① 眉弓(びきゅう)が顔面の上側の輪郭になっている
② 眉弓と鼻梁(びりょう)が連続している
③ 口は造形されないか、されてもごく小さい
④ 顔面は緩やかな凹面になっている
⑤ 体表に渦巻きの紋様がみられる
⑥ 体表の辺縁に列状の刺し突文(とつもん)が見られる
顔まわりの造形的特徴の要点をまとめると、①顔面の上側の輪郭が眉弓と一致している、すなわち「額が存在しない」のに加え、②通常であれば顔の真ん中に位置するはずの鼻が、頭部の一番上の部分から取り付けられるという特異なデザインがみられる。著しく「鼻が高く」かつ「鼻筋が通っている」のも印象的である。また、③目や鼻は目立つように造形されているにもかかわらず、口だけが造形されないか、されてもほとんど目立たない。そして、④顔面が平面ではなく凹面になっており、中央部が少し窪むように造形されている。

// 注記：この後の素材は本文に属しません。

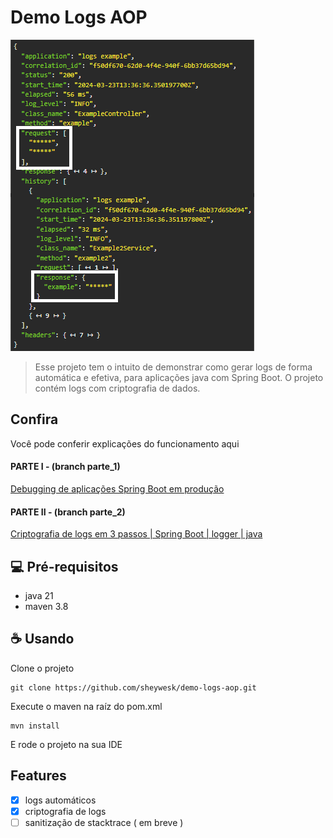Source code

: # Demo Logs AOP
<img src="img.png" alt="Exemplo imagem">

> Esse projeto tem o intuito de demonstrar como gerar logs de forma automática e efetiva, para aplicações
> java com Spring Boot. O projeto contém logs com criptografia de dados. 
## Confira
Você pode conferir explicações do funcionamento aqui
#### PARTE I - (branch parte_1) 
[Debugging de aplicações Spring Boot em produção](https://medium.com/@sheywesk/debugging-de-aplica%C3%A7%C3%B5es-spring-boot-em-produ%C3%A7%C3%A3o-dacf6cf01be3)

#### PARTE II - (branch parte_2) 
[Criptografia de logs em 3 passos | Spring Boot | logger | java](https://medium.com/@sheywesk/criptografia-de-logs-com-3-passos-spring-boot-aop-java-b36fe4d13786)

## 💻 Pré-requisitos

- java 21 
- maven 3.8

## ☕ Usando

Clone o projeto 

```
git clone https://github.com/sheywesk/demo-logs-aop.git
```
Execute o maven na raíz do pom.xml
```
mvn install
```
E rode o projeto na sua IDE

## Features

- [x] logs automáticos
- [x] criptografia de logs
- [ ] sanitização de stacktrace ( em breve )
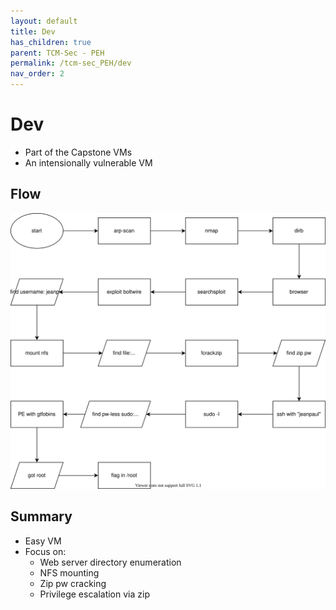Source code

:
 ```yaml
---
layout: default
title: Dev
has_children: true
parent: TCM-Sec - PEH
permalink: /tcm-sec_PEH/dev
nav_order: 2
---
```

<!-- markdownlint-disable MD022 -->
<!-- markdownlint-disable MD025 -->

# Dev

- Part of the Capstone VMs
- An intensionally vulnerable VM


## Flow 

![Alt text](../../assets/TCM-Sec/Dev/flow.drawio.svg)

## Summary

- Easy VM 
- Focus on:
  - Web server directory enumeration
  - NFS mounting
  - Zip pw cracking
  - Privilege escalation via zip
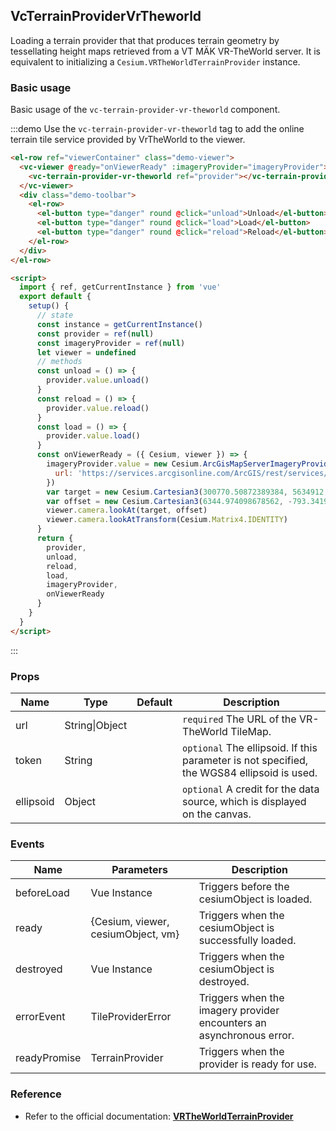 ## VcTerrainProviderVrTheworld

Loading a terrain provider that that produces terrain geometry by tessellating height maps retrieved from a VT MÄK VR-TheWorld server. It is equivalent to initializing a `Cesium.VRTheWorldTerrainProvider` instance.

### Basic usage

Basic usage of the `vc-terrain-provider-vr-theworld` component.

:::demo Use the `vc-terrain-provider-vr-theworld` tag to add the online terrain tile service provided by VrTheWorld to the viewer.

```html
<el-row ref="viewerContainer" class="demo-viewer">
  <vc-viewer @ready="onViewerReady" :imageryProvider="imageryProvider">
    <vc-terrain-provider-vr-theworld ref="provider"></vc-terrain-provider-vr-theworld>
  </vc-viewer>
  <div class="demo-toolbar">
    <el-row>
      <el-button type="danger" round @click="unload">Unload</el-button>
      <el-button type="danger" round @click="load">Load</el-button>
      <el-button type="danger" round @click="reload">Reload</el-button>
    </el-row>
  </div>
</el-row>

<script>
  import { ref, getCurrentInstance } from 'vue'
  export default {
    setup() {
      // state
      const instance = getCurrentInstance()
      const provider = ref(null)
      const imageryProvider = ref(null)
      let viewer = undefined
      // methods
      const unload = () => {
        provider.value.unload()
      }
      const reload = () => {
        provider.value.reload()
      }
      const load = () => {
        provider.value.load()
      }
      const onViewerReady = ({ Cesium, viewer }) => {
        imageryProvider.value = new Cesium.ArcGisMapServerImageryProvider({
          url: 'https://services.arcgisonline.com/ArcGIS/rest/services/World_Imagery/MapServer'
        })
        var target = new Cesium.Cartesian3(300770.50872389384, 5634912.131394585, 2978152.2865545116)
        var offset = new Cesium.Cartesian3(6344.974098678562, -793.3419798081741, 2499.9508860763162)
        viewer.camera.lookAt(target, offset)
        viewer.camera.lookAtTransform(Cesium.Matrix4.IDENTITY)
      }
      return {
        provider,
        unload,
        reload,
        load,
        imageryProvider,
        onViewerReady
      }
    }
  }
</script>
```

:::

### Props

| Name      | Type           | Default | Description                                                                                |
| --------- | -------------- | ------- | ------------------------------------------------------------------------------------------ |
| url       | String\|Object |         | `required` The URL of the VR-TheWorld TileMap.                                             |
| token     | String         |         | `optional` The ellipsoid. If this parameter is not specified, the WGS84 ellipsoid is used. |
| ellipsoid | Object         |         | `optional` A credit for the data source, which is displayed on the canvas.                 |

### Events

| Name         | Parameters                         | Description                                                          |
| ------------ | ---------------------------------- | -------------------------------------------------------------------- |
| beforeLoad   | Vue Instance                       | Triggers before the cesiumObject is loaded.                          |
| ready        | {Cesium, viewer, cesiumObject, vm} | Triggers when the cesiumObject is successfully loaded.               |
| destroyed    | Vue Instance                       | Triggers when the cesiumObject is destroyed.                         |
| errorEvent   | TileProviderError                  | Triggers when the imagery provider encounters an asynchronous error. |
| readyPromise | TerrainProvider                    | Triggers when the provider is ready for use.                         |

### Reference

- Refer to the official documentation: **[VRTheWorldTerrainProvider](https://cesium.com/docs/cesiumjs-ref-doc/VRTheWorldTerrainProvider.html)**
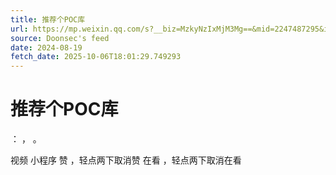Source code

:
 ```yaml
---
title: 推荐个POC库
url: https://mp.weixin.qq.com/s?__biz=MzkyNzIxMjM3Mg==&mid=2247487295&idx=1&sn=a648d6d464abe5584119d934d1a4e7df
source: Doonsec's feed
date: 2024-08-19
fetch_date: 2025-10-06T18:01:29.749293
---
```


# 推荐个POC库

：
，
。

视频
小程序
赞
，轻点两下取消赞
在看
，轻点两下取消在看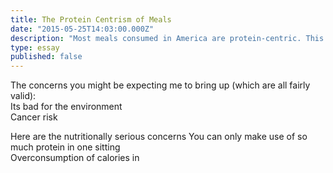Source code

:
 ```yaml
---
title: The Protein Centrism of Meals
date: "2015-05-25T14:03:00.000Z"
description: "Most meals consumed in America are protein-centric. This makes no sense nutritionally."
type: essay
published: false
---
```


The concerns you might be expecting me to bring up (which are all fairly valid):  
Its bad for the environment  
Cancer risk

Here are the nutritionally serious concerns
You can only make use of so much protein in one sitting  
Overconsumption of calories in  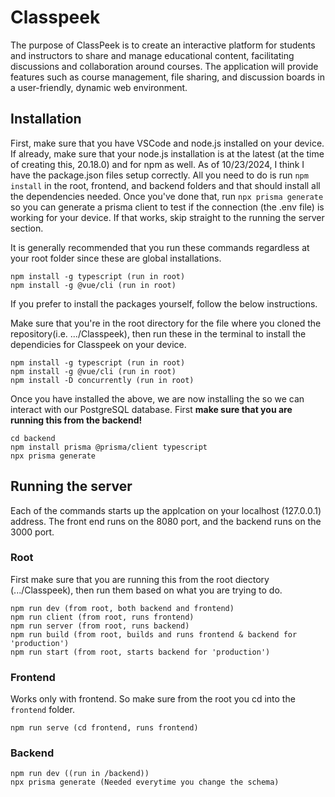 # Classpeek
The purpose of ClassPeek is to create an interactive platform for students and instructors to share and manage educational content, facilitating discussions and collaboration around courses. The application will provide features such as course management, file sharing, and discussion boards in a user-friendly, dynamic web environment.

## Installation
First, make sure that you have VSCode and node.js installed on your device. If already, make sure that your node.js installation is at the latest (at the time of creating this, 20.18.0) and for npm as well. 
As of 10/23/2024, I think I have the package.json files setup correctly. All you need to do is run `npm install` in the root, frontend, and backend folders and that should install all the dependencies needed. Once you've done that, run `npx prisma generate` so you can generate a prisma client to test if the connection (the .env file) is working for your device. If that works, skip straight to the running the server section.

It is generally recommended that you run these commands regardless at your root folder since these are global installations.
```
npm install -g typescript (run in root)
npm install -g @vue/cli (run in root)
```

If you prefer to install the packages yourself, follow the below instructions.

Make sure that you're in the root directory for the file where you cloned the repository(i.e. .../Classpeek), then run these in the terminal to install the dependicies for Classpeek on your device.
```
npm install -g typescript (run in root)
npm install -g @vue/cli (run in root)
npm install -D concurrently (run in root)
```

Once you have installed the above, we are now installing the so we can interact with our PostgreSQL database. First **make sure that you are running this from the backend!**
```
cd backend
npm install prisma @prisma/client typescript
npx prisma generate
```

## Running the server
Each of the commands starts up the applcation on your localhost (127.0.0.1) address. The front end runs on the 8080 port, and the backend runs on the 3000 port.

### Root
First make sure that you are running this from the root diectory (.../Classpeek), then run them based on what you are trying to do.
```
npm run dev (from root, both backend and frontend)
npm run client (from root, runs frontend)
npm run server (from root, runs backend)
npm run build (from root, builds and runs frontend & backend for 'production')
npm run start (from root, starts backend for 'production')
```


### Frontend
Works only with frontend. So make sure from the root you cd into the `frontend` folder.
```
npm run serve (cd frontend, runs frontend)
```

### Backend
```
npm run dev ((run in /backend))
npx prisma generate (Needed everytime you change the schema)
```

首から下の特徴としては、⑤体表に渦巻きの紋様のある個体が散見される。そして、⑥体表の縁の部分に列状の小さな孔(あな)が見られる。これは土偶を素焼きする前に先の尖った何かで開けられたもので、非常に丁寧に刺突されている。
森の中での「発見」
最初は見当もつかなかったハート形の植物であるが、答えは森の中にあった。
2017年の初秋、長野県の山中で渓流に沿って一人で歩いているとき、私はある木の実を見つけた。その場でスマホで検索すると、それが縄文カレンダーに載っていた「オニグルミ」であることがわかった(図2)。樹木は橋の欄干の脇の崖下に生えていたため、ちょうど手を伸ばせば届く高さにたくさんの実がぶら下がっていた。熟した果実の一部はすでに黒ずみ始めており、収穫するにはちょうどよさそうな感じである。果実は素手でもぎ取ることができた。
私は収穫したオニグルミを手に河原まで降りていき、大きめの石を見つけるとその上で果実を踏み付け、果肉を取り除いて核果を取り出してみた。さらに踵で核果を踏み付けたが、殻は石のように堅く、ヒビすら入る気配がなかった。
今度は石の上にオニグルミを縦に置いて、拾ったもう一つの石をハンマーのように振り下ろしてみた。すると何度目かの打撃で縫合線に沿って殻が真っ二つに割れた。中の身、つまり「仁」は殻の中に“Uの字”に収まっていた。クルミだからそのまま食べられるだろうと思い、その場で仁を取り出して齧じってみた。